L’analyste a appuyé sa démonstration sur des éléments de comparaison avec d’autres collectivités départementales de la même strate démographique, évoquant par exemple un taux global de pression fiscale inférieur à la moyenne nationale ou encore un niveau de dépenses d’aides sociales moins élevées qu’ailleurs avec une augmentation d’à peine 10% entre 2009 et 2013.
Pour certains Départements, l’augmentation dépasse largement les 25-30% (Côte d’Armor, Haute-Savoie ou La Vendée), voire même les 40% comme en Haute-Garonne (+ 44,84%).
Le RSA pointé du doigt
Selon l’ODAS, le nœud du problème réside dans le fonctionnement même du revenu de solidarité active.
Les autres allocations (prestation compensatoire du handicap, aide sociale à l’enfance, etc.) restant relativement stables selon les rapporteurs.
En France, le RSA est perçu par environ 2,3 millions de foyers. En 2014, il coûtait 9,3 milliards d’euros aux Départements (+ 7,8% par rapport à 2013).
Or, son montant est décidé par l’État, qui compense de moins en moins la dépense (plus de 90% en 2009, contre deux tiers aujourd’hui).
Augustin Bonrepaux, président du Conseil Général jusqu’en 2014, ne manquait d’ailleurs jamais une occasion de dénoncer «ce désengagement de l’Etat»
L’Ariège compte aujourd’hui quelque 6000 personnes inscrites au RSA.
Un chiffre en hausse qui avait été pointé par la Chambre régionale des Comptes qui appelait les conseillers départementaux à accentuer le niveau de contrôle des bénéficiaires.
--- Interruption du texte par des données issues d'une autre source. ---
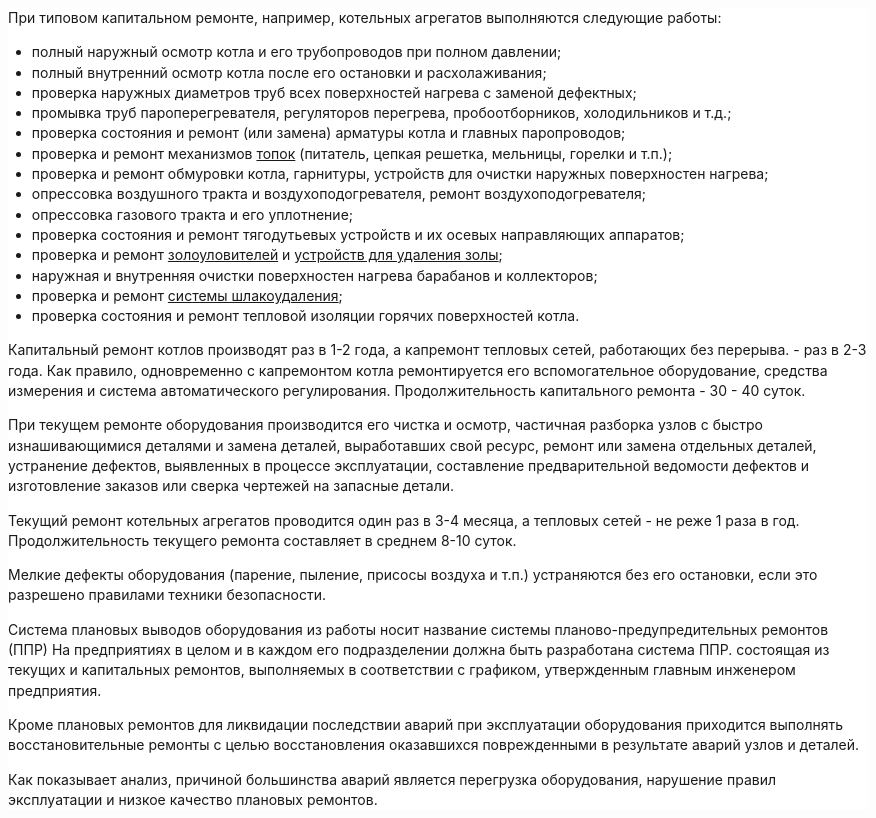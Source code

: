 При типовом капитальном ремонте, например, котельных агрегатов выполняются
следующие работы:

  * полный наружный осмотр котла и его трубопроводов при полном давлении; 
  * полный внутренний осмотр котла после его остановки и расхолаживания; 
  * проверка наружных диаметров труб всех поверхностей нагрева с заменой дефектных; 
  * промывка труб пароперегревателя, регуляторов перегрева, пробоотборников, холодильников и т.д.; 
  * проверка состояния и ремонт (или замена) арматуры котла и главных паропроводов; 
  * проверка и ремонт механизмов [топок](/topki.shtml) (питатель, цепкая решетка, мельницы, горелки и т.п.); 
  * проверка и ремонт обмуровки котла, гарнитуры, устройств для очистки наружных поверхностен нагрева; 
  * опрессовка воздушного тракта и воздухоподогревателя, ремонт воздухоподогревателя;
  * опрессовка газового тракта и его уплотнение; 
  * проверка состояния и ремонт тягодутьевых устройств и их осевых направляющих аппаратов; 
  * проверка и ремонт [золоуловителей](/cyklon.shtml) и [устройств для удаления золы](/shlakoudalenie.shtml); 
  * наружная и внутренняя очистки поверхностен нагрева барабанов и коллекторов; 
  * проверка и ремонт [системы шлакоудаления](/shlakoudalenie.shtml); 
  * проверка состояния и ремонт тепловой изоляции горячих поверхностей котла. 

Капитальный ремонт котлов производят раз в 1-2 года, а капремонт тепловых
сетей, работающих без перерыва. - раз в 2-3 года. Как правило, одновременно с
капремонтом котла ремонтируется его вспомогательное оборудование, средства
измерения и система автоматического регулирования. Продолжительность
капитального ремонта - 30 - 40 суток.

При текущем ремонте оборудования производится его чистка и осмотр, частичная
разборка узлов с быстро изнашивающимися деталями и замена деталей,
выработавших свой ресурс, ремонт или замена отдельных деталей, устранение
дефектов, выявленных в процессе эксплуатации, составление предварительной
ведомости дефектов и изготовление заказов или сверка чертежей на запасные
детали.

Текущий ремонт котельных агрегатов проводится один раз в 3-4 месяца, а
тепловых сетей - не реже 1 раза в год. Продолжительность текущего ремонта
составляет в среднем 8-10 суток.

Мелкие дефекты оборудования (парение, пыление, присосы воздуха и т.п.)
устраняются без его остановки, если это разрешено правилами техники
безопасности.

Система плановых выводов оборудования из работы носит название системы
планово-предупредительных ремонтов (ППР) На предприятиях в целом и в каждом
его подразделении должна быть разработана система ППР. состоящая из текущих и
капитальных ремонтов, выполняемых в соответствии с графиком, утвержденным
главным инженером предприятия.

Кроме плановых ремонтов для ликвидации последствии аварий при эксплуатации
оборудования приходится выполнять восстановительные ремонты с целью
восстановления оказавшихся поврежденными в результате аварий узлов и деталей.

Как показывает анализ, причиной большинства аварий является перегрузка
оборудования, нарушение правил эксплуатации и низкое качество плановых
ремонтов.
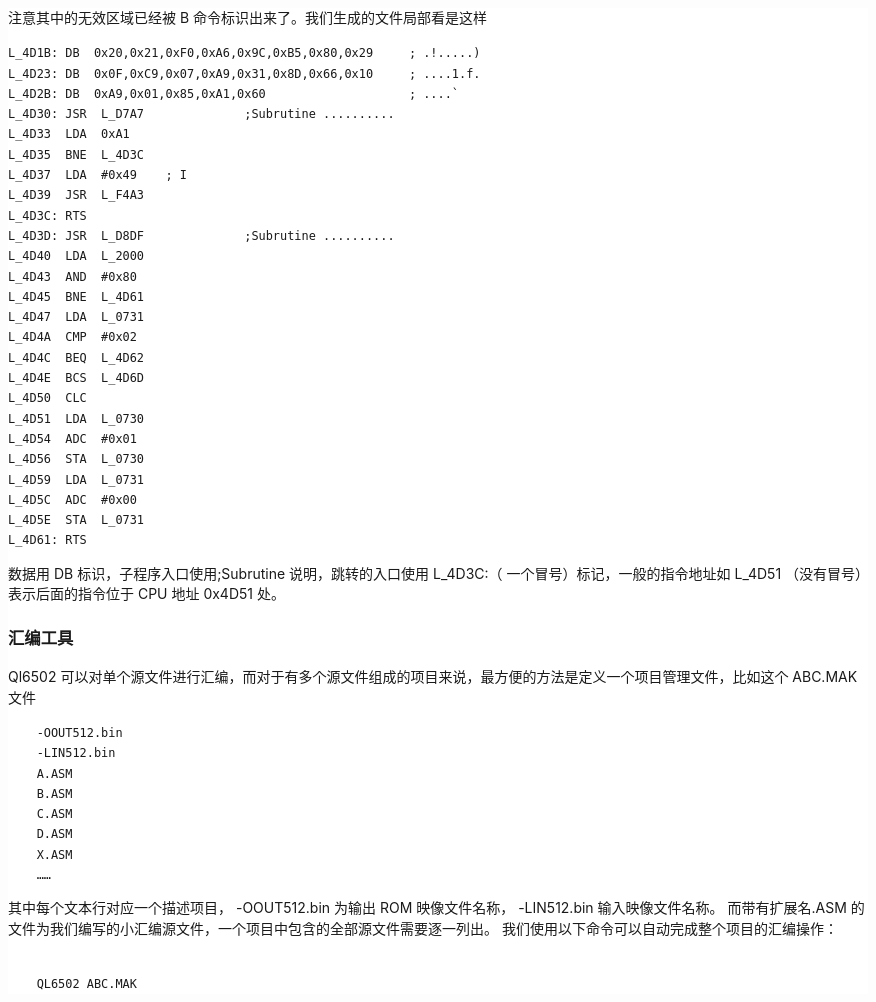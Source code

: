 注意其中的无效区域已经被 B 命令标识出来了。我们生成的文件局部看是这样

    L_4D1B: DB  0x20,0x21,0xF0,0xA6,0x9C,0xB5,0x80,0x29     ; .!.....)
    L_4D23: DB  0x0F,0xC9,0x07,0xA9,0x31,0x8D,0x66,0x10     ; ....1.f.
    L_4D2B: DB  0xA9,0x01,0x85,0xA1,0x60                    ; ....`
    L_4D30: JSR  L_D7A7              ;Subrutine ..........
    L_4D33  LDA  0xA1
    L_4D35  BNE  L_4D3C
    L_4D37  LDA  #0x49    ; I
    L_4D39  JSR  L_F4A3
    L_4D3C: RTS
    L_4D3D: JSR  L_D8DF              ;Subrutine ..........
    L_4D40  LDA  L_2000
    L_4D43  AND  #0x80
    L_4D45  BNE  L_4D61
    L_4D47  LDA  L_0731
    L_4D4A  CMP  #0x02
    L_4D4C  BEQ  L_4D62
    L_4D4E  BCS  L_4D6D
    L_4D50  CLC
    L_4D51  LDA  L_0730
    L_4D54  ADC  #0x01
    L_4D56  STA  L_0730
    L_4D59  LDA  L_0731
    L_4D5C  ADC  #0x00
    L_4D5E  STA  L_0731
    L_4D61: RTS

数据用 DB 标识，子程序入口使用;Subrutine 说明，跳转的入口使用 L_4D3C:（ 一个冒号）标记，一般的指令地址如 L_4D51 （没有冒号）表示后面的指令位于 CPU 地址 0x4D51 处。

### 汇编工具

Ql6502 可以对单个源文件进行汇编，而对于有多个源文件组成的项目来说，最方便的方法是定义一个项目管理文件，比如这个 ABC.MAK 文件

```
    -OOUT512.bin
    -LIN512.bin
    A.ASM
    B.ASM
    C.ASM
    D.ASM
    X.ASM
    ……
```

其中每个文本行对应一个描述项目， -OOUT512.bin 为输出 ROM 映像文件名称， -LIN512.bin 输入映像文件名称。 而带有扩展名.ASM 的文件为我们编写的小汇编源文件，一个项目中包含的全部源文件需要逐一列出。
我们使用以下命令可以自动完成整个项目的汇编操作：

``` terminal

    QL6502 ABC.MAK
```
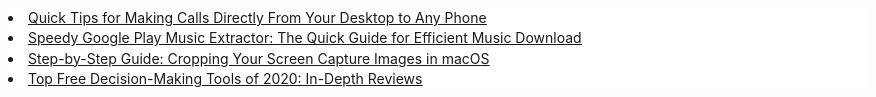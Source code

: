 <li><a href="https://fox-where.techidaily.com/quick-tips-for-making-calls-directly-from-your-desktop-to-any-phone/"><u>Quick Tips for Making Calls Directly From Your Desktop to Any Phone</u></a></li>
<li><a href="https://fox-where.techidaily.com/speedy-google-play-music-extractor-the-quick-guide-for-efficient-music-download/"><u>Speedy Google Play Music Extractor: The Quick Guide for Efficient Music Download</u></a></li>
<li><a href="https://some-approaches.techidaily.com/step-by-step-guide-cropping-your-screen-capture-images-in-macos/"><u>Step-by-Step Guide: Cropping Your Screen Capture Images in macOS</u></a></li>
<li><a href="https://fox-where.techidaily.com/top-free-decision-making-tools-of-2020-in-depth-reviews/"><u>Top Free Decision-Making Tools of 2020: In-Depth Reviews</u></a></li>
</ul></div>

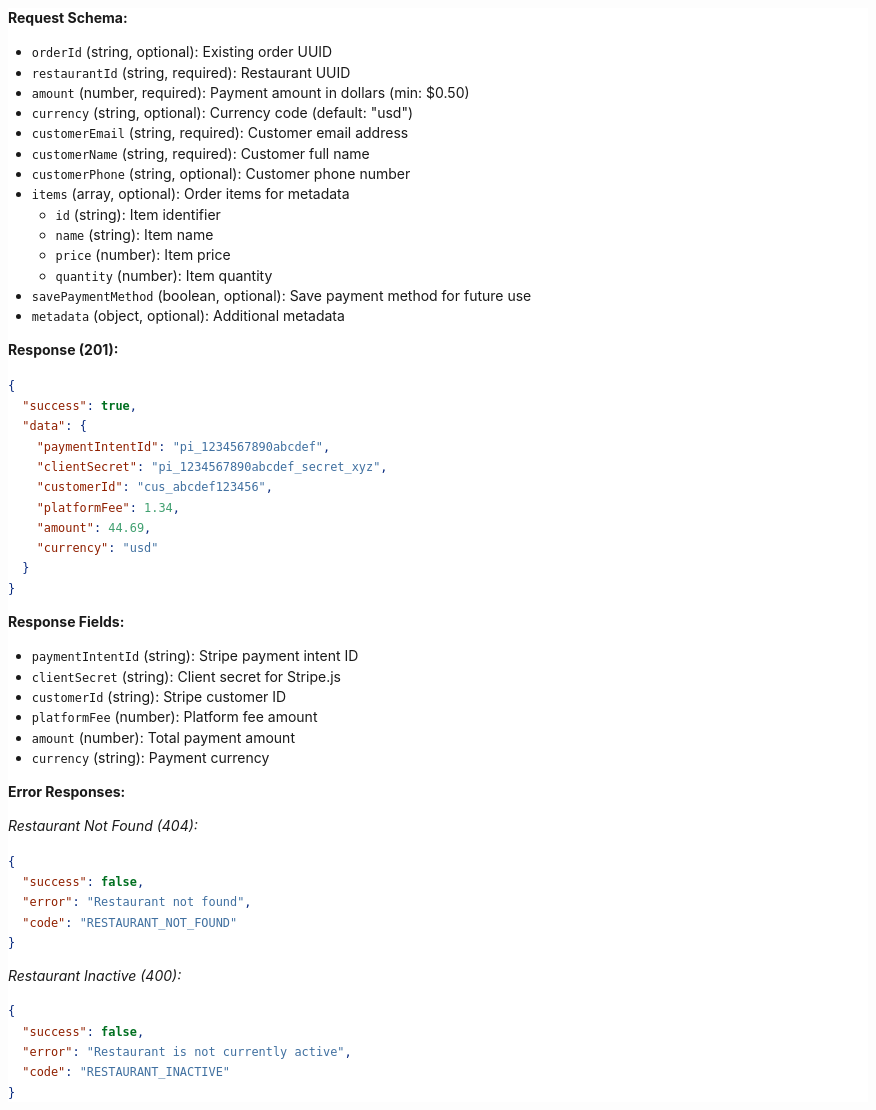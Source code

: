 **Request Schema:**
- `orderId` (string, optional): Existing order UUID
- `restaurantId` (string, required): Restaurant UUID
- `amount` (number, required): Payment amount in dollars (min: $0.50)
- `currency` (string, optional): Currency code (default: "usd")
- `customerEmail` (string, required): Customer email address
- `customerName` (string, required): Customer full name
- `customerPhone` (string, optional): Customer phone number
- `items` (array, optional): Order items for metadata
  - `id` (string): Item identifier
  - `name` (string): Item name
  - `price` (number): Item price
  - `quantity` (number): Item quantity
- `savePaymentMethod` (boolean, optional): Save payment method for future use
- `metadata` (object, optional): Additional metadata

**Response (201):**
```json
{
  "success": true,
  "data": {
    "paymentIntentId": "pi_1234567890abcdef",
    "clientSecret": "pi_1234567890abcdef_secret_xyz",
    "customerId": "cus_abcdef123456",
    "platformFee": 1.34,
    "amount": 44.69,
    "currency": "usd"
  }
}
```

**Response Fields:**
- `paymentIntentId` (string): Stripe payment intent ID
- `clientSecret` (string): Client secret for Stripe.js
- `customerId` (string): Stripe customer ID
- `platformFee` (number): Platform fee amount
- `amount` (number): Total payment amount
- `currency` (string): Payment currency

**Error Responses:**

*Restaurant Not Found (404):*
```json
{
  "success": false,
  "error": "Restaurant not found",
  "code": "RESTAURANT_NOT_FOUND"
}
```

*Restaurant Inactive (400):*
```json
{
  "success": false,
  "error": "Restaurant is not currently active",
  "code": "RESTAURANT_INACTIVE"
}
```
Une conclusion qualifiée de «solution de facilité» par Marie-France Vilaplana, vice-présidente du Conseil Départemental en charge des affaires sociales, qui avait estimé, cinglante, qu’elle «évite surtout d’ouvrir la nécessaire réflexion sur l’avenir de cette prestation financière, sur son acceptabilité par la société en général, et sa connotation pour ceux qui en bénéficient»
Au niveau national, des voix s’élèvent à droite comme à gauche pour demander une réforme en profondeur du Revenu de solidarité active.
Il y a fort à parier que les élus ariégeois rejoindront le mouvement.